Collections Catch of the Week: Burroughs Adding Machine
Submitted by M. Lenz and Y. Rancourt, Collections Assistants
At the Cannery we’ve had the collections rationalization project in full swing since 2013, going through every item in the collection and giving them some much needed attention (and vacuuming). Every week we come across more treasures hidden in storage, and while we can’t put them all on display (although we’d like to) we can give them some room to shine.
This week we discovered an original Burroughs adding machine dating from 1911 tucked away in the East Mezzanine Collections Storage area.
Adding machines were vital in early businesses of all kinds (including salmon canneries), which is what made Burroughs a household name well into the 1960s, when it became one of the nine major US computer companies.
These adding machines were the first calculators and made for far easier and more accurate bookkeeping. One would enter an amount, pull the lever, enter the next amount, pull the lever again, and the machine would add them together and create a running total which would type onto the roll of receipt paper.

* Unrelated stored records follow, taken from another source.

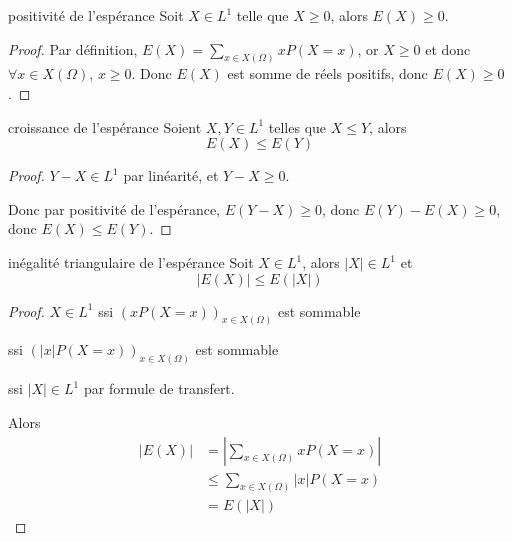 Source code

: \begin{proposition}{positivité de l'espérance}{}
    Soit $X \in L^1$ telle que $X \geqslant 0$, alors $E(X) \geqslant 0$.    
\end{proposition}

\begin{proof}
    Par définition, $E(X) = \sum_{x \in X(\Omega)} x P(X = x)$, 
    or $X \geqslant 0$ et donc $\forall x \in X(\Omega), \, x \geqslant 0$.
    Donc $E(X)$ est somme de réels positifs, donc $E(X) \geqslant 0$.
\end{proof}

\begin{proposition}{croissance de l'espérance}{}
    Soient $X, Y \in L^1$ telles que $X \leqslant Y$, alors 
    $$ E(X) \leqslant E(Y) $$
    
\end{proposition}


\begin{proof}
    $Y - X \in L^1$ par linéarité, et $Y - X \geqslant 0$.

    Donc par positivité de l'espérance, $E(Y - X) \geqslant 0$, donc 
    $E(Y) - E(X) \geqslant 0$, donc $E(X) \leqslant E(Y)$.
\end{proof}

\begin{proposition}{inégalité triangulaire de l'espérance}{}
    Soit $X \in L^1$, alors $|X| \in L^1$ et
    $$ |E(X)| \leqslant E(|X|) $$
    
\end{proposition}


\begin{proof}
    $X \in L^1$ ssi $(x P(X = x))_{x \in X(\Omega)}$ est sommable

    ssi $(|x| P(X = x))_{x \in X(\Omega)}$ est sommable

    ssi $|X| \in L^1$ par formule de transfert.

    Alors 
    \begin{align}
        |E(X)| & = \left| \sum_{x \in X(\Omega)} x P(X = x) \right| \\
        & \leqslant \sum_{x \in X(\Omega)} |x| P(X = x) \\
        & = E(|X|)
    \end{align} 
\end{proof}

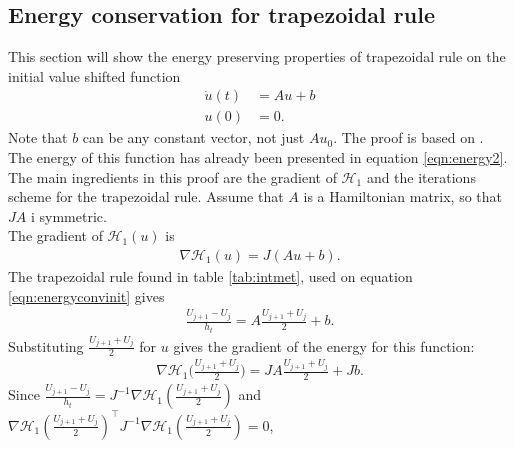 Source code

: \subsection{Energy conservation for trapezoidal rule} %
This section will show the energy preserving properties of trapezoidal rule on the initial value shifted function
\begin{equation}
\begin{aligned}
\dot{u}(t)& = Au + b \\
u(0)& = 0.
\end{aligned}
\label{eqn:energyconvinit}
\end{equation}
\noindent Note that $b$ can be any constant vector, not just $A u_0$. The proof is based on \cite{convtrap}.
The energy of this function has already been presented in equation \eqref{eqn:energy2}. The main ingredients in this proof are the gradient of $\mathcal{H}_1$ and the iterations scheme for the trapezoidal rule. Assume that $A$ is a Hamiltonian matrix, so that $JA$ i symmetric.\\ 
The gradient of $\mathcal{H}_1(u)$ is 
\begin{equation*}
\begin{aligned}
\nabla \mathcal{H}_1(u) = J (Au + b) .
\end{aligned}
\end{equation*}
\noindent The trapezoidal rule found in table \ref{tab:intmet}, used on equation \eqref{eqn:energyconvinit} gives 
\begin{equation*}
\begin{aligned}
\frac{U_{j+1} - U_j}{h_t} = A \frac{U_{j+1}  + U_j}{2} + b.
\end{aligned}
\end{equation*}
\noindent Substituting $\frac{U_{j+1}  + U_j}{2} $ for $u$ gives the gradient of the energy for this function:
\begin{equation*}
\begin{aligned}
\nabla \mathcal{H}_1 \Big(\frac{U_{j+1}  + U_j}{2}\Big) = JA \frac{U_{j+1}  + U_j}{2} + J b.
\end{aligned}
\end{equation*}
\noindent Since
$\frac{ U_{j+1} - U_j}{h_t} = J^{-1} \nabla \mathcal{H}_1( \frac{U_{j+1}  + U_j}{2} ) $
\noindent and
$\nabla \mathcal{H}_1(\frac{U_{j+1}  + U_j}{2})^\top J^{-1} \nabla \mathcal{H}_1(\frac{U_{j+1}  + U_j}{2}) = 0$,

The beautiful bevelled glass sides and front reveal the still shining gears and inner workings of this machine. The wooden handle on the side cranks and makes a satisfying clicking as the roller on the back turns and the gears reset. The buttons are well worn from use in the BC Packers Imperial Plant, but the Burroughs stencil on the front of the glass is still perfectly clear after 104 years. The receipt paper is still neatly rolled, as if waiting for the accountant to return to his desk.